◆ **WORK ORDER**
When you reach the records below, output each one exactly.

◆ **RECORDS FOR THE EXERCISE**
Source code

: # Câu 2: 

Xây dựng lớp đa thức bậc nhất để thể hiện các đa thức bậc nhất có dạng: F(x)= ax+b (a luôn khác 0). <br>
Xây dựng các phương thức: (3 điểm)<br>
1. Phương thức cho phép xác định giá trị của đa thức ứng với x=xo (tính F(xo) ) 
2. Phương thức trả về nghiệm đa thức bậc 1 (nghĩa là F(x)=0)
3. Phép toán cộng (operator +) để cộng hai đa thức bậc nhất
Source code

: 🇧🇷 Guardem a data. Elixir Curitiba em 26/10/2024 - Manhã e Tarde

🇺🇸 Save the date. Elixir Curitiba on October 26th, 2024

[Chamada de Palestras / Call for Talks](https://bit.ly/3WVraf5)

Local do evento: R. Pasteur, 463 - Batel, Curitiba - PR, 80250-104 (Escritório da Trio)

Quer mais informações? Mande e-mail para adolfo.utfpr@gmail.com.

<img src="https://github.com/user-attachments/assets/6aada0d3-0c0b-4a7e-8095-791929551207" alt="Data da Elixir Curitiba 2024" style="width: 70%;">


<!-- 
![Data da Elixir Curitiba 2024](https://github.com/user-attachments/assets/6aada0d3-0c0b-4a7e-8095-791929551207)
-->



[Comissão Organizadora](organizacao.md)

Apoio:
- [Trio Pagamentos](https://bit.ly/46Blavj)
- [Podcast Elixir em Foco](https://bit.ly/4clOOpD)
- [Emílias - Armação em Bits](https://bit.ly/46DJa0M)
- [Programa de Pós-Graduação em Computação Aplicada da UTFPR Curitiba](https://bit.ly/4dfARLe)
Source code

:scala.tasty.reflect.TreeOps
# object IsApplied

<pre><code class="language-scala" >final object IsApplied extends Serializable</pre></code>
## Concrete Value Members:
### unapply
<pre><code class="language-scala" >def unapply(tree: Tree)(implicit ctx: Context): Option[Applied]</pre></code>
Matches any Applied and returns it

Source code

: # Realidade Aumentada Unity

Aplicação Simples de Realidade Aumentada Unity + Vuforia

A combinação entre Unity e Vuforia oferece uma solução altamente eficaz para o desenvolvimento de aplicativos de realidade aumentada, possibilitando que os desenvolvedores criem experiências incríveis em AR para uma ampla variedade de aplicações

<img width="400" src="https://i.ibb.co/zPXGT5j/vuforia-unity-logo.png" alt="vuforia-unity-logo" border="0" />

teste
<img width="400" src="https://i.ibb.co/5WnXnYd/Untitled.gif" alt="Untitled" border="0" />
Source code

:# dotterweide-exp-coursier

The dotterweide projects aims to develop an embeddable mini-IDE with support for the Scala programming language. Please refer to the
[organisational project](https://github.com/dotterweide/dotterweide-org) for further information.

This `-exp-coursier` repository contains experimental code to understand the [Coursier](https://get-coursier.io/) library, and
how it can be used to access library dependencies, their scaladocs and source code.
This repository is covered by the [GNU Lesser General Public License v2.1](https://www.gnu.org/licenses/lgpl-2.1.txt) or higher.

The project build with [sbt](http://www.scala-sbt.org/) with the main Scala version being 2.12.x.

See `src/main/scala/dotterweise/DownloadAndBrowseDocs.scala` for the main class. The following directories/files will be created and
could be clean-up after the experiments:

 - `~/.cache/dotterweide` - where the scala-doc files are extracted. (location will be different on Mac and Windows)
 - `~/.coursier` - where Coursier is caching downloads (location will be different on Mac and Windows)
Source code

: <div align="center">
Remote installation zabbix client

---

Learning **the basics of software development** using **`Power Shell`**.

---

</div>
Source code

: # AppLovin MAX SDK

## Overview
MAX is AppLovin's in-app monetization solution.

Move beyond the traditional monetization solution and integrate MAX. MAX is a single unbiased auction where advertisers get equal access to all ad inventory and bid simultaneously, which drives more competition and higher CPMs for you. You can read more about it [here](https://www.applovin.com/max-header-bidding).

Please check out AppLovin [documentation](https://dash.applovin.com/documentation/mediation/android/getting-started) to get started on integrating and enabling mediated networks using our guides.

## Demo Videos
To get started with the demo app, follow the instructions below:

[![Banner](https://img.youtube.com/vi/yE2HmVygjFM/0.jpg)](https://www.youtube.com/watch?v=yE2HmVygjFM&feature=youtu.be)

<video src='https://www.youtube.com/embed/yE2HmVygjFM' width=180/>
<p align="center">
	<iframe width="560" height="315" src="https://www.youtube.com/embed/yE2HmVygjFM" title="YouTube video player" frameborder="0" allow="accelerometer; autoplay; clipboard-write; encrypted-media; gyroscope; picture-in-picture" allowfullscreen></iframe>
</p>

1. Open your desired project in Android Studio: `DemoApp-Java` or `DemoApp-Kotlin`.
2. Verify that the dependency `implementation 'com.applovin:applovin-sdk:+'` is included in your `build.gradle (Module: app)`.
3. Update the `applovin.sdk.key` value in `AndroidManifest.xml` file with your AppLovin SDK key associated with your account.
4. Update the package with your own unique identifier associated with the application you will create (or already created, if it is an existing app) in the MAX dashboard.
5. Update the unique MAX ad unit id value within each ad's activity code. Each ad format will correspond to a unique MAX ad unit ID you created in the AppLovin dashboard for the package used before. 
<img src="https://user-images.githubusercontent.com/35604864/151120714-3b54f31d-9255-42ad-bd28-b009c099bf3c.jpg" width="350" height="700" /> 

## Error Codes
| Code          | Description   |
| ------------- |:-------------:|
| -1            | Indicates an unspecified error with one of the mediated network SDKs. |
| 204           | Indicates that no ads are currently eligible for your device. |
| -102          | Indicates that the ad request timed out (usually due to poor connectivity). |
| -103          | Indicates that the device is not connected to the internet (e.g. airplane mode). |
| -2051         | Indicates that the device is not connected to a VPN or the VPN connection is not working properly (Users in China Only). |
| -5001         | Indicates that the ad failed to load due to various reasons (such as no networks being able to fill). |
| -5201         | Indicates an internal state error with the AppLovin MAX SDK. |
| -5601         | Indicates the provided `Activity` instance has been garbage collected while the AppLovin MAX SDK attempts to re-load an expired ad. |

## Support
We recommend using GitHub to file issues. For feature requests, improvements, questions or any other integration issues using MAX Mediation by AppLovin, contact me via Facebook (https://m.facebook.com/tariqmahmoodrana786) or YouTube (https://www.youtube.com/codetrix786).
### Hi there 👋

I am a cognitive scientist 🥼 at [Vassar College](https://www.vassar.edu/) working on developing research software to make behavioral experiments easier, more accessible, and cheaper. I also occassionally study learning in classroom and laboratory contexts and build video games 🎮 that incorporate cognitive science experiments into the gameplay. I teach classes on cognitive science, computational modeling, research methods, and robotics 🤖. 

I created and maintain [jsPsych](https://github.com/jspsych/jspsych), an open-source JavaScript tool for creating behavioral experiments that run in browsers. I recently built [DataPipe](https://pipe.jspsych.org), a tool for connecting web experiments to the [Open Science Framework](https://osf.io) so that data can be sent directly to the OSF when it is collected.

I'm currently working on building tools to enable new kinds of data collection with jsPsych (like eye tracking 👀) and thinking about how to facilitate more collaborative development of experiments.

◆ **RESULT OF THE TASK**
Source code

: # Câu 2: 

Xây dựng lớp đa thức bậc nhất để thể hiện các đa thức bậc nhất có dạng: F(x)= ax+b (a luôn khác 0). <br>
Xây dựng các phương thức: (3 điểm)<br>
1. Phương thức cho phép xác định giá trị của đa thức ứng với x=xo (tính F(xo) ) 
2. Phương thức trả về nghiệm đa thức bậc 1 (nghĩa là F(x)=0)
3. Phép toán cộng (operator +) để cộng hai đa thức bậc nhất
Source code

: 🇧🇷 Guardem a data. Elixir Curitiba em 26/10/2024 - Manhã e Tarde

🇺🇸 Save the date. Elixir Curitiba on October 26th, 2024

[Chamada de Palestras / Call for Talks](https://bit.ly/3WVraf5)

Local do evento: R. Pasteur, 463 - Batel, Curitiba - PR, 80250-104 (Escritório da Trio)

Quer mais informações? Mande e-mail para adolfo.utfpr@gmail.com.

<img src="https://github.com/user-attachments/assets/6aada0d3-0c0b-4a7e-8095-791929551207" alt="Data da Elixir Curitiba 2024" style="width: 70%;">


<!-- 
![Data da Elixir Curitiba 2024](https://github.com/user-attachments/assets/6aada0d3-0c0b-4a7e-8095-791929551207)
-->



[Comissão Organizadora](organizacao.md)

Apoio:
- [Trio Pagamentos](https://bit.ly/46Blavj)
- [Podcast Elixir em Foco](https://bit.ly/4clOOpD)
- [Emílias - Armação em Bits](https://bit.ly/46DJa0M)
- [Programa de Pós-Graduação em Computação Aplicada da UTFPR Curitiba](https://bit.ly/4dfARLe)
Source code

:scala.tasty.reflect.TreeOps
# object IsApplied

<pre><code class="language-scala" >final object IsApplied extends Serializable</pre></code>
## Concrete Value Members:
### unapply
<pre><code class="language-scala" >def unapply(tree: Tree)(implicit ctx: Context): Option[Applied]</pre></code>
Matches any Applied and returns it

Source code

: # Realidade Aumentada Unity

Aplicação Simples de Realidade Aumentada Unity + Vuforia

A combinação entre Unity e Vuforia oferece uma solução altamente eficaz para o desenvolvimento de aplicativos de realidade aumentada, possibilitando que os desenvolvedores criem experiências incríveis em AR para uma ampla variedade de aplicações

<img width="400" src="https://i.ibb.co/zPXGT5j/vuforia-unity-logo.png" alt="vuforia-unity-logo" border="0" />

teste
<img width="400" src="https://i.ibb.co/5WnXnYd/Untitled.gif" alt="Untitled" border="0" />
Source code

:# dotterweide-exp-coursier

The dotterweide projects aims to develop an embeddable mini-IDE with support for the Scala programming language. Please refer to the
[organisational project](https://github.com/dotterweide/dotterweide-org) for further information.

This `-exp-coursier` repository contains experimental code to understand the [Coursier](https://get-coursier.io/) library, and
how it can be used to access library dependencies, their scaladocs and source code.
This repository is covered by the [GNU Lesser General Public License v2.1](https://www.gnu.org/licenses/lgpl-2.1.txt) or higher.

The project build with [sbt](http://www.scala-sbt.org/) with the main Scala version being 2.12.x.

See `src/main/scala/dotterweise/DownloadAndBrowseDocs.scala` for the main class. The following directories/files will be created and
could be clean-up after the experiments:

 - `~/.cache/dotterweide` - where the scala-doc files are extracted. (location will be different on Mac and Windows)
 - `~/.coursier` - where Coursier is caching downloads (location will be different on Mac and Windows)
Source code

: <div align="center">
Remote installation zabbix client

---

Learning **the basics of software development** using **`Power Shell`**.

---

</div>
Source code

: # AppLovin MAX SDK

## Overview
MAX is AppLovin's in-app monetization solution.

Move beyond the traditional monetization solution and integrate MAX. MAX is a single unbiased auction where advertisers get equal access to all ad inventory and bid simultaneously, which drives more competition and higher CPMs for you. You can read more about it [here](https://www.applovin.com/max-header-bidding).

Please check out AppLovin [documentation](https://dash.applovin.com/documentation/mediation/android/getting-started) to get started on integrating and enabling mediated networks using our guides.

## Demo Videos
To get started with the demo app, follow the instructions below:

[![Banner](https://img.youtube.com/vi/yE2HmVygjFM/0.jpg)](https://www.youtube.com/watch?v=yE2HmVygjFM&feature=youtu.be)

<video src='https://www.youtube.com/embed/yE2HmVygjFM' width=180/>
<p align="center">
	<iframe width="560" height="315" src="https://www.youtube.com/embed/yE2HmVygjFM" title="YouTube video player" frameborder="0" allow="accelerometer; autoplay; clipboard-write; encrypted-media; gyroscope; picture-in-picture" allowfullscreen></iframe>
</p>

1. Open your desired project in Android Studio: `DemoApp-Java` or `DemoApp-Kotlin`.
2. Verify that the dependency `implementation 'com.applovin:applovin-sdk:+'` is included in your `build.gradle (Module: app)`.
3. Update the `applovin.sdk.key` value in `AndroidManifest.xml` file with your AppLovin SDK key associated with your account.
4. Update the package with your own unique identifier associated with the application you will create (or already created, if it is an existing app) in the MAX dashboard.
5. Update the unique MAX ad unit id value within each ad's activity code. Each ad format will correspond to a unique MAX ad unit ID you created in the AppLovin dashboard for the package used before. 
<img src="https://user-images.githubusercontent.com/35604864/151120714-3b54f31d-9255-42ad-bd28-b009c099bf3c.jpg" width="350" height="700" /> 

## Error Codes
| Code          | Description   |
| ------------- |:-------------:|
| -1            | Indicates an unspecified error with one of the mediated network SDKs. |
| 204           | Indicates that no ads are currently eligible for your device. |
| -102          | Indicates that the ad request timed out (usually due to poor connectivity). |
| -103          | Indicates that the device is not connected to the internet (e.g. airplane mode). |
| -2051         | Indicates that the device is not connected to a VPN or the VPN connection is not working properly (Users in China Only). |
| -5001         | Indicates that the ad failed to load due to various reasons (such as no networks being able to fill). |
| -5201         | Indicates an internal state error with the AppLovin MAX SDK. |
| -5601         | Indicates the provided `Activity` instance has been garbage collected while the AppLovin MAX SDK attempts to re-load an expired ad. |

## Support
We recommend using GitHub to file issues. For feature requests, improvements, questions or any other integration issues using MAX Mediation by AppLovin, contact me via Facebook (https://m.facebook.com/tariqmahmoodrana786) or YouTube (https://www.youtube.com/codetrix786).
### Hi there 👋

I am a cognitive scientist 🥼 at [Vassar College](https://www.vassar.edu/) working on developing research software to make behavioral experiments easier, more accessible, and cheaper. I also occassionally study learning in classroom and laboratory contexts and build video games 🎮 that incorporate cognitive science experiments into the gameplay. I teach classes on cognitive science, computational modeling, research methods, and robotics 🤖. 

I created and maintain [jsPsych](https://github.com/jspsych/jspsych), an open-source JavaScript tool for creating behavioral experiments that run in browsers. I recently built [DataPipe](https://pipe.jspsych.org), a tool for connecting web experiments to the [Open Science Framework](https://osf.io) so that data can be sent directly to the OSF when it is collected.

I'm currently working on building tools to enable new kinds of data collection with jsPsych (like eye tracking 👀) and thinking about how to facilitate more collaborative development of experiments.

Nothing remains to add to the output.